Big Butch Brewster, captain and full-back of the Bannister College football
squad, his behemoth bulk swathed in heavy blankets and crowded into a
narrow bunk, shifted his vast tonnage restlessly. He was dreaming of the
wild and woolly West, and like a six-reel Western drama thrown on the
screen in a moving-picture show, he visioned in his slumbers a vivid and
spectacular panorama.

The first lurid scene was the Deserted Limited held up at a tank station in
the great Mojave Desert by a lone, masked bandit who winged the dreaming
Butch in the shoulder, the latter being an express guard who resisted.
After the desperado, Two-Gun Steve, had forced the engineer to run the
train back to a siding, he had ordered Butch to vamoose. Quite naturally,
then, the collegian next found himself staggering across the arid expanse,
until at last, half dead from a burning thirst, seeking vainly for a
water-hole, the vast stretch of sandy, sagebrush-studded wastes shimmered
into a gorgeous ocean of sparkling blue waters. Then, as he collapsed on
the scorching-hot sand, helpless, the cool water so near, suddenly the
scene shifted.

In quick and vivid succession, Butch Brewster beheld a burning stockade
besieged by howling Indians, and a frontier town shot up by recklessly
riding cowboys on a jamboree. Then he became a tenderfoot, badgered by
yelling, shooting roisterers, and later a sheriff, bravely leading his
posse to a sensational battle with that same Two-Gun Steve and his gang,
entrenched in a rock-bound mountain defile.

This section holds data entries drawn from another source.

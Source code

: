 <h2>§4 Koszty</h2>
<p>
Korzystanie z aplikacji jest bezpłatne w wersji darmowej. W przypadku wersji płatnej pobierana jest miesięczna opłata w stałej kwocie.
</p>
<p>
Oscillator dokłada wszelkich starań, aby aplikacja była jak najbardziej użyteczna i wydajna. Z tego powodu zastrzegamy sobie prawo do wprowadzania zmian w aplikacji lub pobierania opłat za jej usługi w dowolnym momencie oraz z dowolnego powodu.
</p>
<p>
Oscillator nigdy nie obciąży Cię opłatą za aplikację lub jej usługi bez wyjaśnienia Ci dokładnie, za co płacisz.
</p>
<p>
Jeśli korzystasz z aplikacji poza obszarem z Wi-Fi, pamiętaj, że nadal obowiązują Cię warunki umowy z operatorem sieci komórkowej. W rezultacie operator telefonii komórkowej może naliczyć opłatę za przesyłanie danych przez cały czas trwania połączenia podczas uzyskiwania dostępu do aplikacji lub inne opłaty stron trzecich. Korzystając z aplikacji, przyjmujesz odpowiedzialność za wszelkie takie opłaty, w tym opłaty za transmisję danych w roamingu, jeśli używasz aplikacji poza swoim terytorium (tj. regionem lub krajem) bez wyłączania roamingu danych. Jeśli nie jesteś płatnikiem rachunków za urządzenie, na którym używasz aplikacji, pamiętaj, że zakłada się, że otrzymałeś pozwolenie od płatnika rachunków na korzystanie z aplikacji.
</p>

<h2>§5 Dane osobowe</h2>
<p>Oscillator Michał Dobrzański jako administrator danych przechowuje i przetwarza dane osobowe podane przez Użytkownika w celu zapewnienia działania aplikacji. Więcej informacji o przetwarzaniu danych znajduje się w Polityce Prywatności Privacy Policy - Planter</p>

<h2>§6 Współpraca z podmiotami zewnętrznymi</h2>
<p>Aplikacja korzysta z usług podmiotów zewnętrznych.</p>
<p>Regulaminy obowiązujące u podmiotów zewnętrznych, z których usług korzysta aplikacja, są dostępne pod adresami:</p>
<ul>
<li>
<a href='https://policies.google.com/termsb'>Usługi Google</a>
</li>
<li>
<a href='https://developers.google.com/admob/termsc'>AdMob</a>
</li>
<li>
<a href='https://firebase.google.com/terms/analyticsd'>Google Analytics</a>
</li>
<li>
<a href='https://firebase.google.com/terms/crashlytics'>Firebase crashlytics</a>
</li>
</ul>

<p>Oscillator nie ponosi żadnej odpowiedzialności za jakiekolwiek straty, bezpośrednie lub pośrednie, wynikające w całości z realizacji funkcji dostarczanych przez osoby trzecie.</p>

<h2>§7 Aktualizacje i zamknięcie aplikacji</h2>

Finally, he stood with hands above his head in company with other
passengers of the Sagebrush Stagecoach, while a huge, red-shirted Westerner
with a fierce black mustache and a six-shooter in each hand belching
bullets at Butch's dancing feet, roared out huskily: "Oh—I'm a ring-tailed
roarer (bang-bang)! I'm a rip-snortin', high-falutin', loop-the-loopin'
bad man (bang-bang)! I'm wild an' woolly, an' full o' fleas, an' hard
to curry below the knees—I'm a roarin' wild-cat, an' it's my night to howl
(bang-bang)! Yip-yip-yip-yeee!"

Big Butch, opening his eyes and starting up, gazed about him in sheer
surprise; for an instant, in that state of bewilderment that comes with
sudden awakening, he almost believed himself in a Western ranch bunkhouse,
and that some happy cowboy outside roared a grotesque ballad. He gazed at
the interior of a rough shack built of pine boards, with bunks constructed
in tiers on both sides. There were figures in them—Western cowboys,
perhaps. Then it seemed, somehow, that the voice drifting from the outside
was strangely familiar. Back at Bannister College, where he remembered he
had gone in the dim and dusty past, he had often heard that same fog-horn
voice, roaring songs of a less blood-curdling character, and accompanied by
that same banjo twanging, which tortured the campus, and bothered would-be
studious youths!

"I'm not in a moving-picture show," Butch informed himself, as he donned
khaki trousers, football sweater, and heavy shoes. "I'm not on a Western
ranch, either. I'm in the sleep-shack of Camp Bannister, the football
training-camp of the Bannister College squad! Those fellows in the bunks
are not cowboys, Indians, and bandits—they are my teammates! I did dream
stuff that would shame a Wild West scenario, but I understand it all
now—my dreams were influenced by T. Haviland Hicks, Jr.!"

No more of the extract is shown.